- Sergio Noja Noseda.
- Born: 7 July 1931 Pola, Istria
- Died: 31 January 2008 (aged 76) Lesa, Novara
- Occupations: Professor, essayist, company director
- Spouse(s): Enrica Noja Busnelli, (Milan, …-Milan, 1982) French language professor Adriana Ferni Noseda Noja, interior architect
- Children: Giovanni Giulio Ugo Noja (Milan, 1962 - Milan, 1982)
- Relatives: Ugo Noja (father, pilot officer of the Italian Air Force during the Second World War) Rina Noja Amati (also known as Amabile) (mother, entrepreneur) Sara Pacifici Noja (sister, law professor, married to Giorgio Pacifici) Laura Elena Pacifici Noja (niece), head physician and professor Ugo Giorgio Pacifici Noja (nephew), lawyer and historian.
- Writing career
- Period: 1900
- Genres: Language, Historical, Orientalism

= Sergio Noja Noseda =

Italian professor of Arabic language and literature and Sharia

Sergio Noja Noseda (7 July 1931 – 31 January 2008) was an Italian professor of Arabic language and literature and Sharia.

==Life==
Noja Noseda was born in Pola, the son of Ugo Noja and Rina Noja Amati (also known as Amabile), descending from an ancient family of aristocratic origins coming from Spain in the 16th century which eventually settled in Italy. After High School, he attended the Bocconi University in Milan where he graduated in Economics. During this period he also served as president of the "Società della Taula" (The Bocconi University Senior Society). At the same time as he made a career in a private company, Philips Italia, which would carry him to the rank of director general, he always had a deep interest in oriental studies. He was directed and taught by Monsignor Giovanni Galbiati in the study of the Arabic language. Having been first appointed Professor of Islamic law at the University of Turin, he later became Professor of Arabic language and literature at the Università Cattolica del Sacro Cuore of Milan where he maintained the chair in Arabic language and literature for more than twenty years.

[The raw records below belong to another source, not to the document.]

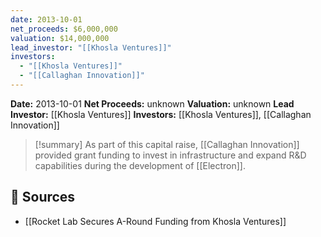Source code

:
 ```yaml
---
date: 2013-10-01
net_proceeds: $6,000,000
valuation: $14,000,000
lead_investor: "[[Khosla Ventures]]"
investors:
  - "[[Khosla Ventures]]"
  - "[[Callaghan Innovation]]"
---
```


**Date:** 2013-10-01
**Net Proceeds:** unknown
**Valuation:** unknown
**Lead Investor:** [[Khosla Ventures]]
**Investors:** [[Khosla Ventures]], [[Callaghan Innovation]]

>[!summary]
As part of this capital raise, [[Callaghan Innovation]] provided grant funding to invest in infrastructure and expand R&D capabilities during the development of [[Electron]].

## 🔗 Sources

- [[Rocket Lab Secures A-Round Funding from Khosla Ventures]]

He died in a car accident in 2008, aged 76.

==Bibliography==

- Breve storia dei popoli arabi. Milano: A. Mondadori, 1997. 292 p.
- Storia dei popoli dell'Islàm. Milano: A. Mondadori.
- L'islàm dell'immobilismo: dalla caduta di Bagdàd allo sbarco di Napoleone in Egitto, 1258-1798. Milano: A. Mondadori, 1994. 356 p.
- L'Islam moderno: dalla conquista napoleonica dell'Egitto al ritiro dell'Armata Rossa dall'Afghanistan. Milano: Mondadori, 1990. 314 p.